Thanks for the advice. I forget where I'd read that probing rib meat was inaccurate and to just do the bend test so that's why I hadn't bothered but I'll go ahead and probe from now on.


----------



## Bearcarver (Sep 9, 2016)

iloveribs said:


> Thanks for the advice. I forget where I'd read that probing rib meat was inaccurate and to just do the bend test so that's why I hadn't bothered but I'll go ahead and probe from now on.
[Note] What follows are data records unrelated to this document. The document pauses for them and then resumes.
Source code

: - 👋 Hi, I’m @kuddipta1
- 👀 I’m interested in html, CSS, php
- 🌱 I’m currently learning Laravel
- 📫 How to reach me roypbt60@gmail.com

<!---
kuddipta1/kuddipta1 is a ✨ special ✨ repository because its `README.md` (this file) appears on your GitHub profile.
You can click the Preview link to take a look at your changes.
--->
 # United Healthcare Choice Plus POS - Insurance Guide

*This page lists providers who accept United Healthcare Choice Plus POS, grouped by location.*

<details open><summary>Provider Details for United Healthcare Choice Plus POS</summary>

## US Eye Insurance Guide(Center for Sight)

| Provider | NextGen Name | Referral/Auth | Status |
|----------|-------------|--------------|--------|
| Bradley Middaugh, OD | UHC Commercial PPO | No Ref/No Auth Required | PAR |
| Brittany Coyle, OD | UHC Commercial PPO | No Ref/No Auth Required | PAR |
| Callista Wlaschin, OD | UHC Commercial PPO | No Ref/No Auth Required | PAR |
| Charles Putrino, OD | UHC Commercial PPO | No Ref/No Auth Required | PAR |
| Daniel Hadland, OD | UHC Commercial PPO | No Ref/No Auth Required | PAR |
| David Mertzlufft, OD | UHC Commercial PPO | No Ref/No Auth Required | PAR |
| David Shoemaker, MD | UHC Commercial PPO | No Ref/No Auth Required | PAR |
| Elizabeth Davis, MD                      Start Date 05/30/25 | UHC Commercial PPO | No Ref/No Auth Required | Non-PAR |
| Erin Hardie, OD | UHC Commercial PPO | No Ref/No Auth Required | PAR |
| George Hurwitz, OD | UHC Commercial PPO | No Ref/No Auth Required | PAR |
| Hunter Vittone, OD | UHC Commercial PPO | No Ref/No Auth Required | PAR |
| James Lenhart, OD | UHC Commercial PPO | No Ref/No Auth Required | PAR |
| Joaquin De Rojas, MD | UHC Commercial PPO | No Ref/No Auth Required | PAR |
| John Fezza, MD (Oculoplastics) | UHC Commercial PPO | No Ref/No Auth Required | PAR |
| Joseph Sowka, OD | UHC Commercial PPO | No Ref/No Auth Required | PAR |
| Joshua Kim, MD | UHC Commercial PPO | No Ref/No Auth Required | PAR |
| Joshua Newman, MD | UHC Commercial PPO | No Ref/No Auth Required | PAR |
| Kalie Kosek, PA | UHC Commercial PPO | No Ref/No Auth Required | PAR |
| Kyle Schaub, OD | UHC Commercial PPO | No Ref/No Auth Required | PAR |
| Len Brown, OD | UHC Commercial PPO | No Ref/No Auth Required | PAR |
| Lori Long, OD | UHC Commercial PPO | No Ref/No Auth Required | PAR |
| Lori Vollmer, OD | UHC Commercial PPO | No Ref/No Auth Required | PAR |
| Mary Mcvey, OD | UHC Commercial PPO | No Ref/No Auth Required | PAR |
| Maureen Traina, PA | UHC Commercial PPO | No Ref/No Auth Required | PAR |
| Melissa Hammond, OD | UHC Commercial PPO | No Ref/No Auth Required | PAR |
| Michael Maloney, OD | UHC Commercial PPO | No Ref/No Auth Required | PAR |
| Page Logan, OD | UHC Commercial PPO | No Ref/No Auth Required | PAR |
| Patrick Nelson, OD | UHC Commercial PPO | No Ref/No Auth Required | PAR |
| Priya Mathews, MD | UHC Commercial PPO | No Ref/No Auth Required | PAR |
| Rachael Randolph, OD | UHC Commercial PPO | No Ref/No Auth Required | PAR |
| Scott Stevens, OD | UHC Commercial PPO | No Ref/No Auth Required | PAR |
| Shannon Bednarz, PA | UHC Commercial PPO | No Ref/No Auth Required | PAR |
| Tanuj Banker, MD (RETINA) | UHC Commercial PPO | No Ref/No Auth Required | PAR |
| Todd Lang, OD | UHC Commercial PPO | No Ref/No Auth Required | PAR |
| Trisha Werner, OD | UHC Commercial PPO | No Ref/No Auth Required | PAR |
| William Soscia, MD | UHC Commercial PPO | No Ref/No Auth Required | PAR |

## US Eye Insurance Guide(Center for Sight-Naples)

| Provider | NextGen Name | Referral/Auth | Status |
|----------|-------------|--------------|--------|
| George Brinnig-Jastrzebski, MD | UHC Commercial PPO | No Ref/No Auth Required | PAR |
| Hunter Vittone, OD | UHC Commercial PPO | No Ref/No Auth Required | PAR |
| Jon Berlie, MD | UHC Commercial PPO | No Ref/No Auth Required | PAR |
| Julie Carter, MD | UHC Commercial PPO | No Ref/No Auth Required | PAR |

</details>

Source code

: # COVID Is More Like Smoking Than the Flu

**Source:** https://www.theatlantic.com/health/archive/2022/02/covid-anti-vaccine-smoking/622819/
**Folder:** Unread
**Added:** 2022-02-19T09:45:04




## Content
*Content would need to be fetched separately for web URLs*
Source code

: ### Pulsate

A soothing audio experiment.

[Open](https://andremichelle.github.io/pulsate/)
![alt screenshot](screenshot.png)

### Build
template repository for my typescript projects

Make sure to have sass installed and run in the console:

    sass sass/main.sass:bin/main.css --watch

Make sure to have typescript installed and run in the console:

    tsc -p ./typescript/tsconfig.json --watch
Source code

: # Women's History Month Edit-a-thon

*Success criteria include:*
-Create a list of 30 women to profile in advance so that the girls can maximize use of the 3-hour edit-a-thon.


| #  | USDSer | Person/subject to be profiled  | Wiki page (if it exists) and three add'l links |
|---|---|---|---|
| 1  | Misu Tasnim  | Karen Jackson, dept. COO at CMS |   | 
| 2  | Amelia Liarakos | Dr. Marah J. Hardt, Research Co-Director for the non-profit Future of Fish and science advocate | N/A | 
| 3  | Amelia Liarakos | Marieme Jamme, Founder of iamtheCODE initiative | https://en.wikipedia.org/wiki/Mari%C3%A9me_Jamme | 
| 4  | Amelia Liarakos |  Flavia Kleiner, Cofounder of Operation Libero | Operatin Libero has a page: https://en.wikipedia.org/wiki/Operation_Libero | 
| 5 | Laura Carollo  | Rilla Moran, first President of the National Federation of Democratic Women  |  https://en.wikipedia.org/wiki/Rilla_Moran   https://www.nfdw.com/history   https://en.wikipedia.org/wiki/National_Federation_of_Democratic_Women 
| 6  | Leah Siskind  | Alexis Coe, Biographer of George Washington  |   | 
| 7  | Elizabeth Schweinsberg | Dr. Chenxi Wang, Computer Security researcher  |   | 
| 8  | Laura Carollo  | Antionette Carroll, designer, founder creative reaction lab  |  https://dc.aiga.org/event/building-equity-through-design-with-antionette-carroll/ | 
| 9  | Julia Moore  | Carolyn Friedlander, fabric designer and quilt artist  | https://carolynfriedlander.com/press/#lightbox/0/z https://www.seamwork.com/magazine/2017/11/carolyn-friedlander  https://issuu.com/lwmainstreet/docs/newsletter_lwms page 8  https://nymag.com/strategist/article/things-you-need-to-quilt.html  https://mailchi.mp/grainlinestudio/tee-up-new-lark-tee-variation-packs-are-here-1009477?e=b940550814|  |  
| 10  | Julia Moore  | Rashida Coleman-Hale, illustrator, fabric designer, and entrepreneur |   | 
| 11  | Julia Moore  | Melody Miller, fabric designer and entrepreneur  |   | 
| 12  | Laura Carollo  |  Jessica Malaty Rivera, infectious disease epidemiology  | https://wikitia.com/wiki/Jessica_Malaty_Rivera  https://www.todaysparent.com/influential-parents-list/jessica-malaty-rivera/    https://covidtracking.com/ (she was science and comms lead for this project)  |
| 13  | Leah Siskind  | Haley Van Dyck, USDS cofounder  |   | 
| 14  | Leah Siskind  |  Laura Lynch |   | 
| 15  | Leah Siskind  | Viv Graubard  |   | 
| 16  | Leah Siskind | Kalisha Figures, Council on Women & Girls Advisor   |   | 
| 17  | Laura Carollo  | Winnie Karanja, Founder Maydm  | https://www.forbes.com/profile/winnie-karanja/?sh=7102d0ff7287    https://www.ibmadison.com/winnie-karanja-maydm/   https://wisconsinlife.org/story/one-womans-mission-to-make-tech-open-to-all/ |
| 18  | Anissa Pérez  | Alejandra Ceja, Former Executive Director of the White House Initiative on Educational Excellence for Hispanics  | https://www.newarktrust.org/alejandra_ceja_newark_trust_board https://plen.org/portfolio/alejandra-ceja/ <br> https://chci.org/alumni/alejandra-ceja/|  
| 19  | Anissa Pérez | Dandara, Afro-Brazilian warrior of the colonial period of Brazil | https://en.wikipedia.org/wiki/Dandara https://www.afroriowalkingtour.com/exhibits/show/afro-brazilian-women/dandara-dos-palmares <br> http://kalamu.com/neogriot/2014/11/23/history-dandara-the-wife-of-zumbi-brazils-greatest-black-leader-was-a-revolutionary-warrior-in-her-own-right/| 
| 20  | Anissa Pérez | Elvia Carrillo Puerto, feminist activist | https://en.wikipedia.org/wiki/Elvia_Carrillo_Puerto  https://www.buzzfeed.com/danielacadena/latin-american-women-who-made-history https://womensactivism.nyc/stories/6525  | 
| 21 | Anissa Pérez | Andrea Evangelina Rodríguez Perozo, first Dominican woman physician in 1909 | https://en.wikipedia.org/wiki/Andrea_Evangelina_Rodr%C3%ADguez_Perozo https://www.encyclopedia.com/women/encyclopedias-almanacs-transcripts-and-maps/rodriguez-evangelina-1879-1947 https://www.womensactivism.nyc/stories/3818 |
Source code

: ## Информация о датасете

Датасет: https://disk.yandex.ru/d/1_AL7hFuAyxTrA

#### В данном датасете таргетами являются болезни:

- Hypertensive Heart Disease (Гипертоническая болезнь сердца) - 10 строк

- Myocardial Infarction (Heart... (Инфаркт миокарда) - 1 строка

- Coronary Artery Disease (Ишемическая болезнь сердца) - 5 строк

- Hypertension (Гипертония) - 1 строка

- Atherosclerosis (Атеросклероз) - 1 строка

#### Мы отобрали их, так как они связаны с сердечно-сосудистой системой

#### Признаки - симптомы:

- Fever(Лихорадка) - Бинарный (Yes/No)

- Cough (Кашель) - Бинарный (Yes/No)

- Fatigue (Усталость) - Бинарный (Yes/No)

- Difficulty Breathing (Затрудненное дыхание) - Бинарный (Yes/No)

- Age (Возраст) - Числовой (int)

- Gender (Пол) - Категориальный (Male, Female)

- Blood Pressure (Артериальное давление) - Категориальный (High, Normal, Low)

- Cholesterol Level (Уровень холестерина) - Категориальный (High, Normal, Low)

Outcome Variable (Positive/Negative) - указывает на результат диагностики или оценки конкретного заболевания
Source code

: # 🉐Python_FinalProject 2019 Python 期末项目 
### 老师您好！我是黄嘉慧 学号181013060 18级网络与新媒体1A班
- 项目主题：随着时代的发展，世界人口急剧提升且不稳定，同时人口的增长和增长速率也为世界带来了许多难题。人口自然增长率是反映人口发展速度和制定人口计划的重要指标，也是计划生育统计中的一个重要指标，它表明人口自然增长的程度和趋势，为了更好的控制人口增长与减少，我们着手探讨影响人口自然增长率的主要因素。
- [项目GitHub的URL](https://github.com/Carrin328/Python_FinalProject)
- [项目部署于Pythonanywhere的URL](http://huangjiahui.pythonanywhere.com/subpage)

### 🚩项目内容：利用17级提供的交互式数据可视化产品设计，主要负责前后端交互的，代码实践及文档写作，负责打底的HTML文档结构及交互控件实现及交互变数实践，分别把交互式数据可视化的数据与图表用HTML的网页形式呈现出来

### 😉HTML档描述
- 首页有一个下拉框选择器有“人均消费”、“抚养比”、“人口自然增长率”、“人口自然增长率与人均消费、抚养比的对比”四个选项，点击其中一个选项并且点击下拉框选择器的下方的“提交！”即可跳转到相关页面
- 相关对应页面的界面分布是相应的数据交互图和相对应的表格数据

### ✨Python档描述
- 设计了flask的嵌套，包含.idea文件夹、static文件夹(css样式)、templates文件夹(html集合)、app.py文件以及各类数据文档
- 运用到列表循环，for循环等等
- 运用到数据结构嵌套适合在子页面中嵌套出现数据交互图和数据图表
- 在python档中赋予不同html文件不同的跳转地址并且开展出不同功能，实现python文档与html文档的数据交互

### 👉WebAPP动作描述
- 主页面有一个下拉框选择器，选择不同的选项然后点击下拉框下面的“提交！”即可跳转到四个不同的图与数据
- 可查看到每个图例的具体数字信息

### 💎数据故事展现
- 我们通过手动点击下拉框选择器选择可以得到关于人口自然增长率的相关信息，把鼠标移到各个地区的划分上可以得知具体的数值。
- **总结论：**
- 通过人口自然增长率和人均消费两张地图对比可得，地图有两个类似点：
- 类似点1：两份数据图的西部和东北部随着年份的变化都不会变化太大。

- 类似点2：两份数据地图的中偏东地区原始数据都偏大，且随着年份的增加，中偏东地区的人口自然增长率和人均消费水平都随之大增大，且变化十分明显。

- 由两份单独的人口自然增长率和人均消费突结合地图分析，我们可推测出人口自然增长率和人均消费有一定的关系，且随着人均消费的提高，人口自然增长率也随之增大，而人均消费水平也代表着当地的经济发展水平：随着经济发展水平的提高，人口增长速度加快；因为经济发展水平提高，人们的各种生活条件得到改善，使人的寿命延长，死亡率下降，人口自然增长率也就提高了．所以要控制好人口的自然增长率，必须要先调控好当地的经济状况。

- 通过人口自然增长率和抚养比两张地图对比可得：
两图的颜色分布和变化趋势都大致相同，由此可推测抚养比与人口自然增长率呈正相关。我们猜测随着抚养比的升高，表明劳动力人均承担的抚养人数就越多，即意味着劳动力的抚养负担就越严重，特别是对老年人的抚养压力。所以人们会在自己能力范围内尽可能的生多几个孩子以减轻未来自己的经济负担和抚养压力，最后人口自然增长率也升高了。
I tried the probing too, but I find the bones in Ribs to be too close to each other to allow an accurate reading, even with my Thermopen. I only have to move it slightly & the temp changes too much to be realistic. IMHO

Try it--Maybe it'll work for you.


Bear


----------



## mdboatbum (Sep 9, 2016)

Bearcarver said:


> I tried the probing too, but I find the bones in Ribs to be too close to each other to allow an accurate reading, even with my Thermopen. I only have to move it slightly & the temp changes too much to be realistic. IMHO
> 
> Try it--Maybe it'll work for you.
> 
> ...


I've never had any troubles with it. I just stick the Thermapen in between the middle bones and it's been accurate and successful at least a dozen times running. There are quite a few other folks on here who use this method as well and have reported repeated success.


----------



## SmokinAl (Sep 9, 2016)

Mdboatbum said:


> I've never had any troubles with it. I just stick the Thermapen in between the middle bones and it's been accurate and successful at least a dozen times running. There are quite a few other folks on here who use this method as well and have reported repeated success.


I agree.

It's the only foolproof way to get consistent results time after time.

Al


----------



## Bearcarver (Sep 9, 2016)

Maybe I'll try it again, but have you guys ever put the probe between two bones---Then pull it out & put it between the next two bones---And then the next two bones???

Were they all the same reading. If not, how much different. I've had 10° to 15° difference. No--The meat wouldn't be that much different for real---It was just the distance from the probe to the bones making the different readings. Or I could pull the probe out & put it in again maybe a half inch over & get a different reading.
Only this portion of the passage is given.